Stored data

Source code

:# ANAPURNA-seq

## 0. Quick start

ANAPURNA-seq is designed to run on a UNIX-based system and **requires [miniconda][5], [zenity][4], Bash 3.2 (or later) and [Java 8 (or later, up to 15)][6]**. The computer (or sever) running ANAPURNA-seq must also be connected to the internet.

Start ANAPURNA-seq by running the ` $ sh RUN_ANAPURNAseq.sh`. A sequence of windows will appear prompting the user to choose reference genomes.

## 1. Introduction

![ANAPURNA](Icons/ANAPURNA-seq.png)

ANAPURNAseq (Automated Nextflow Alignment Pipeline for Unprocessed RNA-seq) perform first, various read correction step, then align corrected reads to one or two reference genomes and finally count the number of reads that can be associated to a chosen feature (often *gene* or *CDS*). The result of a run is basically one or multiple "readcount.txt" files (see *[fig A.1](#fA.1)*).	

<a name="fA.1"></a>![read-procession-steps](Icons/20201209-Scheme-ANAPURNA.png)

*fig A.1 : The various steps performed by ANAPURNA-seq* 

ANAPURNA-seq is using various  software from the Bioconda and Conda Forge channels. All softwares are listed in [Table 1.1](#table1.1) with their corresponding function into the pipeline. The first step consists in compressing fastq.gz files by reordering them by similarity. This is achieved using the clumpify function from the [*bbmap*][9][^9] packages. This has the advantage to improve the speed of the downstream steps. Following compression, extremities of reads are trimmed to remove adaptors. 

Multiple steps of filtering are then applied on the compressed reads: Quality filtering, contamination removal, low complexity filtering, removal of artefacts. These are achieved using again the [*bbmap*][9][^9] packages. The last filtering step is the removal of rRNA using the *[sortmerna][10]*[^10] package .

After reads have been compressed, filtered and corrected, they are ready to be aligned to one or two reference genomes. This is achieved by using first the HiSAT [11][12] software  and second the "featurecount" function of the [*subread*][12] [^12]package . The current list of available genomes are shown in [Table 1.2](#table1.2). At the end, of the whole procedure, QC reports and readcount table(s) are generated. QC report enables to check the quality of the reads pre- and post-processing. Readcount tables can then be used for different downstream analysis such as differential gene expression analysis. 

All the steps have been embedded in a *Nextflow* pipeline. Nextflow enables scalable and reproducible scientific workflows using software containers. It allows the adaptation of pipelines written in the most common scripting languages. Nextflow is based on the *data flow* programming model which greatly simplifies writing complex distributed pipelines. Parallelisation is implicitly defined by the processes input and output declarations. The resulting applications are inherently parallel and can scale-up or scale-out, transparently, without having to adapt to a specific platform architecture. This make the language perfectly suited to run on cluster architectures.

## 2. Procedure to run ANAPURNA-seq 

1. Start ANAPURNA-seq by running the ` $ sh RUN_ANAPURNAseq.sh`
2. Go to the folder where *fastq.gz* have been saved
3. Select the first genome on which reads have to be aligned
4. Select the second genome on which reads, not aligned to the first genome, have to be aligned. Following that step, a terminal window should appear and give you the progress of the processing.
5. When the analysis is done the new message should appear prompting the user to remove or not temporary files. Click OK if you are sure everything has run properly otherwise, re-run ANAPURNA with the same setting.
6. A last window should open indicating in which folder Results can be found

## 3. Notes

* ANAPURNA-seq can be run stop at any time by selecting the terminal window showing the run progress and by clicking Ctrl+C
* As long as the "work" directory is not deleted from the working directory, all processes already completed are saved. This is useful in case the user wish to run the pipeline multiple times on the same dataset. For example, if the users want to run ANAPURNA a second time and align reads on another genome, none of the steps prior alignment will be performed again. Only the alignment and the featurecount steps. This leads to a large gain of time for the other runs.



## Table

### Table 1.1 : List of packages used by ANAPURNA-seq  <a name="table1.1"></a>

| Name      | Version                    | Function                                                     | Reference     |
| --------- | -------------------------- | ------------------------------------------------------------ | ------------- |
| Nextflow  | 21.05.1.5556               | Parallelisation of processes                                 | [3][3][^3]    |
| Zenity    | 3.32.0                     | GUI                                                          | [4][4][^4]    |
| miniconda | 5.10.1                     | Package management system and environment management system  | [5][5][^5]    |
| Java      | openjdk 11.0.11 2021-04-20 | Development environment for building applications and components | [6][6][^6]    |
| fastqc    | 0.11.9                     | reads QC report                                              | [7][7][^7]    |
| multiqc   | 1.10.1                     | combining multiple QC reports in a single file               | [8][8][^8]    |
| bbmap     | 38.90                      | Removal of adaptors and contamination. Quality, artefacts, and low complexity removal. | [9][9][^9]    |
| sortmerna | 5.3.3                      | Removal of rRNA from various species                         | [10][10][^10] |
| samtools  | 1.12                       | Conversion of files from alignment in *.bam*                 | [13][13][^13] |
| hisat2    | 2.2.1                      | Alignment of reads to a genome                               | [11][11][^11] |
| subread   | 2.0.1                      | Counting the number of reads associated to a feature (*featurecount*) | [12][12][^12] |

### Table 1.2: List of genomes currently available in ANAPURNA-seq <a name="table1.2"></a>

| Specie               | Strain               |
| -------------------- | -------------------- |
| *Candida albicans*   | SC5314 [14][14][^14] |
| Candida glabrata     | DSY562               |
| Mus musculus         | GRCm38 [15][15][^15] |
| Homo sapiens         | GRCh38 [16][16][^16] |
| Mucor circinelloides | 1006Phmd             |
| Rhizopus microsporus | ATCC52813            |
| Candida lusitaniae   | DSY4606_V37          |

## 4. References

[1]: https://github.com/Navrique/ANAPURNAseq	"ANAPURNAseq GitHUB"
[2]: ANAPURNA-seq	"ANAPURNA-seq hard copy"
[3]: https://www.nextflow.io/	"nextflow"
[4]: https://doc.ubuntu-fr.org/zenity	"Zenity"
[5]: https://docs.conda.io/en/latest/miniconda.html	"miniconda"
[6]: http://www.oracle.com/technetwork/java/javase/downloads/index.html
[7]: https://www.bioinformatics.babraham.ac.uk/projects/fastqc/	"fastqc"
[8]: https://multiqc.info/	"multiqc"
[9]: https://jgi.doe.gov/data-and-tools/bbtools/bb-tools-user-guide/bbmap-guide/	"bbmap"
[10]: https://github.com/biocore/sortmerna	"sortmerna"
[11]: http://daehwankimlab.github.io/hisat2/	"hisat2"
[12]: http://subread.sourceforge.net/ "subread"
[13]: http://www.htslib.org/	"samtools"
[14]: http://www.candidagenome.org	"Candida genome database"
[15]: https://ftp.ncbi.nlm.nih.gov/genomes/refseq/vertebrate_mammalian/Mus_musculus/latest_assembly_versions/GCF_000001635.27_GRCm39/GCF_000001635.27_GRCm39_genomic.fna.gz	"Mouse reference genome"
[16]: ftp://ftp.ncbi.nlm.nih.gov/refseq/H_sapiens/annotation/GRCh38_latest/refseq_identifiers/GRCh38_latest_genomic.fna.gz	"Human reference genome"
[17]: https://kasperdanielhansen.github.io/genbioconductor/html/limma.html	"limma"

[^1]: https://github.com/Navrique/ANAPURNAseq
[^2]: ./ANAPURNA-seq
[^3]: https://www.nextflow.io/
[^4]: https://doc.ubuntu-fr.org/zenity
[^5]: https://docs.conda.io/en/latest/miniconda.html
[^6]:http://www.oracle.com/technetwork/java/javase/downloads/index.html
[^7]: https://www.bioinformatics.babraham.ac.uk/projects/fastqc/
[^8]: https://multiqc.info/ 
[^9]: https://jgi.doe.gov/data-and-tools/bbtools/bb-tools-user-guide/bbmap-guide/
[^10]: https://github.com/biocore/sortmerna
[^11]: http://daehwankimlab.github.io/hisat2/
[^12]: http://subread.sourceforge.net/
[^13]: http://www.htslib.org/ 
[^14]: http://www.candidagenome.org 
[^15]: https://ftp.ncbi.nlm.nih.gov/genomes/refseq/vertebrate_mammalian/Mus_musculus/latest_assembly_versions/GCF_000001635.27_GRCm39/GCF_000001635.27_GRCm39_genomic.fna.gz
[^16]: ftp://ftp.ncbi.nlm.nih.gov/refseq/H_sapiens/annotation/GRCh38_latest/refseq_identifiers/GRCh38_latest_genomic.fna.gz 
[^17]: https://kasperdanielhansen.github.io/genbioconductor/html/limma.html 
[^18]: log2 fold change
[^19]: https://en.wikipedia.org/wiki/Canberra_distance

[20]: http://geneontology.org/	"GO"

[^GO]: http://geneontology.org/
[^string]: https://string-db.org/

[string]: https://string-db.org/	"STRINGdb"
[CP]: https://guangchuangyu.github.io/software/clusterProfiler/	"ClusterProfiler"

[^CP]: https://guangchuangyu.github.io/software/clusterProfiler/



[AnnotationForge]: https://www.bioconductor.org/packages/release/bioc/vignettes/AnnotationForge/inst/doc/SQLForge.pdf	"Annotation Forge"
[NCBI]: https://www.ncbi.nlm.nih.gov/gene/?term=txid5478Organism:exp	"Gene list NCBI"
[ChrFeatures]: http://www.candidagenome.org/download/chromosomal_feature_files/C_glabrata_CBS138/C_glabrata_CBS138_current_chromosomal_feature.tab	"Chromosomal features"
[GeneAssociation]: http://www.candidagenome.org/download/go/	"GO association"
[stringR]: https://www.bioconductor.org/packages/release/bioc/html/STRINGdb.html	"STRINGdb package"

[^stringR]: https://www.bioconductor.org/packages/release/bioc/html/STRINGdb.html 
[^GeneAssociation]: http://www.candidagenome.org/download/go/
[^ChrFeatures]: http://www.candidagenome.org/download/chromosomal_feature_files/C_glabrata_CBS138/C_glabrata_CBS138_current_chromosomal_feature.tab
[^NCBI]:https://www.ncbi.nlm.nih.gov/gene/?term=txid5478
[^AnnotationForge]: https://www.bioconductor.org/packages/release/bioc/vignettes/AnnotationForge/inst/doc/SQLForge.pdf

▶ WHAT YOU NEED TO DO
Copy every line of the entries in which "folder" can be found.

▶ WORKED SOLUTION
2. Go to the folder where *fastq.gz* have been saved
6. A last window should open indicating in which folder Results can be found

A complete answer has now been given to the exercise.